I sat yesterday for the first time in a while, eschewing the zafu for my desk chair, and was vacant for the better part of thirty minutes. Vacancy is nothing like emptiness. It's an amalgam of dullness, blankness, sleepiness and mental detritus. It's white noise, test pattern, electronic TV snow. It's akin to treading water, killing time, daydreaming, muddle.
I was refusing to heed the centuries of wisdom that have gone into prescribing meditation posture. There's nothing inherently mystical about how a straight spine fosters alertness. I couldn't do even quarter lotus to save my life, but even Burmese position gives a taste of the tripod stability of butt on the cushion, knees on the floor. Even the cosmic mudra -- its loveliness aside -- is sort of a strain gauge, a monitor of one's tension or laxity. I learned to meditate with eyes shut, but I think the zen prescription of eyes half open and unfocused also strengthens alertness.

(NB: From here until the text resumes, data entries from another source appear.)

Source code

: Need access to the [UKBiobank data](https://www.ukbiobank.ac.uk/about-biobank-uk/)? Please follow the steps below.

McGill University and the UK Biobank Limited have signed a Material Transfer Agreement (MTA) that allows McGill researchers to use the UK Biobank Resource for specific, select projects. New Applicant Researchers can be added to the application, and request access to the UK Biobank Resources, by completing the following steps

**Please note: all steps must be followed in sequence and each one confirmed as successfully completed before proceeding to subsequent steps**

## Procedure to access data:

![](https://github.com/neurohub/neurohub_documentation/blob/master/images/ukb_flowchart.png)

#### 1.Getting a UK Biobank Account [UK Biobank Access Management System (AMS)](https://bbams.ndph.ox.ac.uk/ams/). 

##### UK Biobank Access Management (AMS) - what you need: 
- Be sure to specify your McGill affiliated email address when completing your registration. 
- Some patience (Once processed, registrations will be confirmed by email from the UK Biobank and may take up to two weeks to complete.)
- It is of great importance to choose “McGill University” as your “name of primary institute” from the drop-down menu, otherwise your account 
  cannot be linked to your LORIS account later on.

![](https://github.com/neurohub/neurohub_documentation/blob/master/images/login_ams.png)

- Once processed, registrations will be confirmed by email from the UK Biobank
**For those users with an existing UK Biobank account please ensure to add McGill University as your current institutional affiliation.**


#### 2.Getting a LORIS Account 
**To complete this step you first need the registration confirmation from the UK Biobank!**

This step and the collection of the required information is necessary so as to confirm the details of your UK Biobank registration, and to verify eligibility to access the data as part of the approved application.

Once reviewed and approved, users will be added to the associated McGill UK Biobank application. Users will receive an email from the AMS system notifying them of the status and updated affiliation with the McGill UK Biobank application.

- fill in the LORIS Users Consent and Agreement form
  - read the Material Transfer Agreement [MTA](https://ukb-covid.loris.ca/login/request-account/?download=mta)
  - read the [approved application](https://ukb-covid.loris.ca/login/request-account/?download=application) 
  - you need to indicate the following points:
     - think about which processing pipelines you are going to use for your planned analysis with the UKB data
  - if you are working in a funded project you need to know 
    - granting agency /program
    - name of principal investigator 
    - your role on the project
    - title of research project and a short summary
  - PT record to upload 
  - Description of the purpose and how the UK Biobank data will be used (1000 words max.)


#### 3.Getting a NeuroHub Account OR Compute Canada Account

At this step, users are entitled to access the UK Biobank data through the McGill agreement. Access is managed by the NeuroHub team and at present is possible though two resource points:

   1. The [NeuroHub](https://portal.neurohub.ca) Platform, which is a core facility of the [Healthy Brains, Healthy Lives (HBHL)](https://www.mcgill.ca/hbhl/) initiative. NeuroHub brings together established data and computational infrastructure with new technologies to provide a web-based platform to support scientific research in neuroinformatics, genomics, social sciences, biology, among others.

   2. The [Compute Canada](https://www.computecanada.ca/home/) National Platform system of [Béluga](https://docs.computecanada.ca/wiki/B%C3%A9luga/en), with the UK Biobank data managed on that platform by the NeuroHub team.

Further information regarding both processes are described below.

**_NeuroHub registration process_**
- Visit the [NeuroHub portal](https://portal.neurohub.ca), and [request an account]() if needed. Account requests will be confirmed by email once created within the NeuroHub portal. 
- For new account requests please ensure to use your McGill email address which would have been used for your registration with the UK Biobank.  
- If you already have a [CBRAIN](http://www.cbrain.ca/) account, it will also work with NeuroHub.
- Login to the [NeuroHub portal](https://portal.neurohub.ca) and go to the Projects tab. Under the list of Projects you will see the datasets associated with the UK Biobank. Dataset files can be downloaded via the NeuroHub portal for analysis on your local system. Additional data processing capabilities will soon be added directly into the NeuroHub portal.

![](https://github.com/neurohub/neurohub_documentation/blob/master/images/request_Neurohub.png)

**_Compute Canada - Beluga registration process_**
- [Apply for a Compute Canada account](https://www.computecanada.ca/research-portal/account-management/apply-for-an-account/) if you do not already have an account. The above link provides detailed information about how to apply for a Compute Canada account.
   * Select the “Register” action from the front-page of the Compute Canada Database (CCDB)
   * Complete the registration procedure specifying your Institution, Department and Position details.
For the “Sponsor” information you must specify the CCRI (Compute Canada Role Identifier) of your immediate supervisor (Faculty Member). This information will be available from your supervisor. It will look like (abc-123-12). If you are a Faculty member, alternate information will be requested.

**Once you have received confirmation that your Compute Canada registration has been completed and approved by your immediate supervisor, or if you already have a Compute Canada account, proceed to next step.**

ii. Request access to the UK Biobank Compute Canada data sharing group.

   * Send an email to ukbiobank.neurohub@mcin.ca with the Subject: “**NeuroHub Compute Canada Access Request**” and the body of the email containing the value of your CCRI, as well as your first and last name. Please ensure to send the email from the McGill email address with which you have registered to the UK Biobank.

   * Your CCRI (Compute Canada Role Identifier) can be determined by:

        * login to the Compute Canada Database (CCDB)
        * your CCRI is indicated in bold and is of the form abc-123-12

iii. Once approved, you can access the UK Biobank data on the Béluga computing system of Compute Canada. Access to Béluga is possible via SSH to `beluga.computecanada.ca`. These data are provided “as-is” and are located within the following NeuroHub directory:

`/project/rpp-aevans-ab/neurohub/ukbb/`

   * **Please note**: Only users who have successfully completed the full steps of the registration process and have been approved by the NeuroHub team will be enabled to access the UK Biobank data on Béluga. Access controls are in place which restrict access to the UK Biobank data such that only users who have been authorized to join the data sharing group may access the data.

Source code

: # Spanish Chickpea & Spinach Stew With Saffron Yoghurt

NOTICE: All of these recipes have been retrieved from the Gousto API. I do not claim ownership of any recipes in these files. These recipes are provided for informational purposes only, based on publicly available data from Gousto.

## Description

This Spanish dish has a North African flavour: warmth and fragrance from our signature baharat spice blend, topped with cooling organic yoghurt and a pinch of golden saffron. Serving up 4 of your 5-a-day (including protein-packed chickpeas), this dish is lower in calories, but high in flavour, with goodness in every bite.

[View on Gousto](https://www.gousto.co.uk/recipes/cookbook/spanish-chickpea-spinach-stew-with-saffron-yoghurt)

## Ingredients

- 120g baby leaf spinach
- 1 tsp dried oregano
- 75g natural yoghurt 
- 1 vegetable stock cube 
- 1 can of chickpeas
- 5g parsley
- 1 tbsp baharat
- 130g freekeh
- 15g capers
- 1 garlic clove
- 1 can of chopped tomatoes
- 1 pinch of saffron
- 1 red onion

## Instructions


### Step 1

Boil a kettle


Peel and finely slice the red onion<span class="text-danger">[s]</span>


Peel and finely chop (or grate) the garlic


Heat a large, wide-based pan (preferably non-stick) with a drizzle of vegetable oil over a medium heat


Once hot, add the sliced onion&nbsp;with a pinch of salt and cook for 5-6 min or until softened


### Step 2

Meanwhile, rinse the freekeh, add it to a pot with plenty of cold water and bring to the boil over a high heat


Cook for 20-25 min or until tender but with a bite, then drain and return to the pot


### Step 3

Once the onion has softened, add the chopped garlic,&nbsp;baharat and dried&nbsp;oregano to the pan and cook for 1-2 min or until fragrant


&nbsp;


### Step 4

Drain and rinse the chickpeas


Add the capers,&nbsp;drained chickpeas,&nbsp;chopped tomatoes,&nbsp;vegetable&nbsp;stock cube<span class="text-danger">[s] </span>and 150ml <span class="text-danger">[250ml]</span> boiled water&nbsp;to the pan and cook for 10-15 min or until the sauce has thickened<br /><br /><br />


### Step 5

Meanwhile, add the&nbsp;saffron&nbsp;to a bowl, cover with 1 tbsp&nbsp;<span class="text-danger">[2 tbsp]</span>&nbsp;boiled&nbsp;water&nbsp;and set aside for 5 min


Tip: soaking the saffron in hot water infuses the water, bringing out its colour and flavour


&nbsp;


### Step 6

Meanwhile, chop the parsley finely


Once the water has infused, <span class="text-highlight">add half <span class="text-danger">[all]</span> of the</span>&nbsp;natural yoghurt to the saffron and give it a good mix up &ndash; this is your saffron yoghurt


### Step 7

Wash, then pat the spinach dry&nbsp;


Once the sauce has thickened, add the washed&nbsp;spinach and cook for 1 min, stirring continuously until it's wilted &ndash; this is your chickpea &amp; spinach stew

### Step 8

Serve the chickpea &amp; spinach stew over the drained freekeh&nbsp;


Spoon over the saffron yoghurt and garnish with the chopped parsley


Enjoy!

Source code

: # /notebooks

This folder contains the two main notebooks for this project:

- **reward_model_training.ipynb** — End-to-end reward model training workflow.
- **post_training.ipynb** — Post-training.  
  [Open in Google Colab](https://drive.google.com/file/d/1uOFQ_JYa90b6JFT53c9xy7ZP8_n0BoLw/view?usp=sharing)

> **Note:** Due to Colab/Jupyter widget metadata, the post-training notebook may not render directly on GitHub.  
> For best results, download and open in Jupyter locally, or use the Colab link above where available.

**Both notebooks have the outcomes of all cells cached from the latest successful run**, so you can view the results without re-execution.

I read last night's dream, among other things, as an admonition: wake up. Not so much from the literal dream, but from the waking dream. The dream that wants to hold on to what is gone. The dream that's desparate to cling to the construct of the self and its sense of solidity, discreteness, invulnerability and immortality. The dream that denies the truth of illness, pain and death, of bodily and mental dissolution. The dream that frets and frets about the same thing.
"No room at the inn" is certainly a byword of this season. In my own case, as soon as there is no vacancy, there will be room for emptiness.